Certainly these Christian musicians gave us only Turkish music and songs: love songs, military airs, the Moslem ‘Hymn of Independence’ (known to every child in the land), Anatolian folk-songs, and, most interesting and incomprehensible of all, the weird, piping solo that accompanies the dancing dervishes, a combination of sacred mystery, sentiment and melancholy.
Unfortunately, no European can expect to enter fully into Turkish music without a good deal of study.
And yet, deeply as I feel the charm of Eastern landscapes, the glorious sunsets or brilliant sunshine revealing white minarets against the black cypress, I still hold dearer memories of the old talks with my Turkish sister, beside the roseate mangal, as she revealed to me the fascinating mysteries of the life of the sons and daughters of her land.

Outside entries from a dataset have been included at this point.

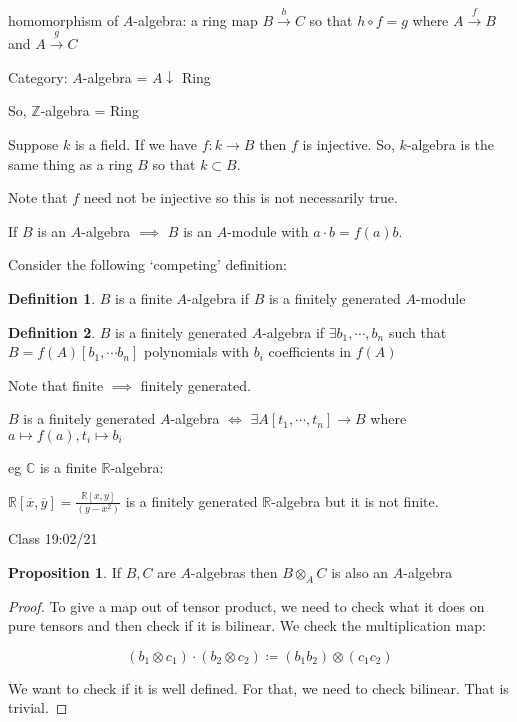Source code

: \documentclass{article}
\theoremstyle{definition}
\newtheorem{definition}{Definition}
\newtheorem{proposition}{Proposition}
\begin{document}
homomorphism of \(A\)-algebra: a ring map \(B \overset{h}{\to} C\) so that \(h\circ f = g\) where \(A\overset{f}{\to } B\) and \(A \overset{g}{\to } C\) 

Category: \(A\)-algebra = \(A\downarrow\) Ring

So, \(\mathbb{Z}\)-algebra = Ring

Suppose \(k\) is a field. If we have \(f:k\to B\) then \(f\) is injective. So, \(k\)-algebra is the same thing as a ring \(B\) so that \(k \subset B\).

Note that \(f\) need not be injective so this is not necessarily true.

If \(B\) is an \(A\)-algebra \(\implies \) \(B\) is an \(A\)-module with \(a\cdot b = f(a)b\).

Consider the following `competing' definition:

\begin{definition}
    \(B\) is a finite \(A\)-algebra if \(B\) is a finitely generated \(A\)-module
\end{definition}

\begin{definition}
    \(B\) is a finitely generated \(A\)-algebra if \(\exists b_1,\cdots,b_n\) such that \(B = f(A)[b_1,\cdots b_n]\) polynomials with \(b_i\) coefficients in \(f(A)\)
\end{definition}

Note that finite \(\implies \) finitely generated.

\(B\) is a finitely generated \(A\)-algebra \(\iff\) \(\exists A[t_1,\cdots,t_n]\rightarrow B\) where \(a \mapsto f(a),t_i \mapsto b_i\) 

eg \(\mathbb{C}\) is a finite \(\mathbb{R}\)-algebra:

\(\mathbb{R}[\overline{x} ,\overline{y} ]=\frac{\mathbb{R}[x,y]}{(y-x^2)}\) is a finitely generated \(\mathbb{R}\)-algebra but it is not finite. 

\hrulefill

Class 19:02/21

\begin{proposition}
    If \(B,C\) are \(A\)-algebras then \(B \otimes _A C\) is also an \(A\)-algebra
\end{proposition}

\begin{proof}
    To give a map out of tensor product, we need to check what it does on pure tensors and then check if it is bilinear. We check the multiplication map:

    \[
        (b_1 \otimes c_1)\cdot (b_2 \otimes c_2) \coloneqq (b_1 b_2) \otimes (c_1 c_2)
    \]

    We want to check if it is well defined. For that, we need to check bilinear. That is trivial.

\end{proof}
\end{document}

It is the same to-day in the more strenuous and, in some respects, more Western atmosphere of the proud National Assembly. Even if I have done but little to convey the admiration their splendid resistance demands, which I so strongly feel, the effort to understand has brought me the greatest pleasure. And whether or not I have earned, or merited, the joy, none can take it from me.
CHAPTER XXVII
ROME, THE ETERNAL CITY—A VISIT TO THE CATHOLICS IN ANGORA
There is so often compensation for disappointment. Had I been able to reach Angora through Constantinople, had I not been held up six weeks by strikes on sea, I should have missed the chance of another visit to Rome—above all, of having an audience with Pope Pius XI.
His Holiness could not know, for I did not myself then imagine, the precious gift he thus entrusted to me for his children in Anatolia. He certainly would not feel the time wasted, could I convey to him the heartfelt joy and reverence with which they listened for my answers to their eager questions. “What is he like, our Holy Father? Is it true that he always prays for us?”